▶ [THE TASK]
Check each line of the entries below for the word "from", then report how many have it, with no other words.

▶ [RECORD EXCERPTS]

◇ ◇ ◇ ◇ ◇

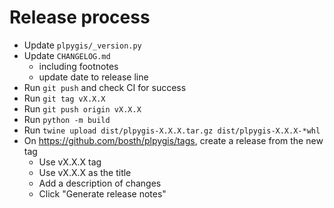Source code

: # Release process

* Update `plpygis/_version.py`
* Update `CHANGELOG.md`
    - including footnotes
    - update date to release line
* Run `git push` and check CI for success
* Run `git tag vX.X.X`
* Run `git push origin vX.X.X`
* Run `python -m build`
* Run `twine upload dist/plpygis-X.X.X.tar.gz dist/plpygis-X.X.X-*whl`
* On https://github.com/bosth/plpygis/tags, create a release from the new tag
   - Use vX.X.X tag
   - Use vX.X.X as the title
   - Add a description of changes
   - Click "Generate release notes"
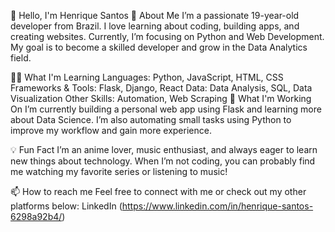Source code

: 👋 Hello, I'm Henrique Santos
🚀 About Me
I’m a passionate 19-year-old developer from Brazil. I love learning about coding, building apps, and creating websites. Currently, I’m focusing on Python and Web Development. My goal is to become a skilled developer and grow in the Data Analytics field.

👨‍💻 What I'm Learning
Languages: Python, JavaScript, HTML, CSS
Frameworks & Tools: Flask, Django, React
Data: Data Analysis, SQL, Data Visualization
Other Skills: Automation, Web Scraping
🌱 What I'm Working On
I’m currently building a personal web app using Flask and learning more about Data Science. I’m also automating small tasks using Python to improve my workflow and gain more experience.

💡 Fun Fact
I’m an anime lover, music enthusiast, and always eager to learn new things about technology. When I’m not coding, you can probably find me watching my favorite series or listening to music!

📫 How to reach me
Feel free to connect with me or check out my other platforms below:
LinkedIn (https://www.linkedin.com/in/henrique-santos-6298a92b4/)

◇ ◇ ◇ ◇ ◇

▶ [YOUR RESPONSE]
2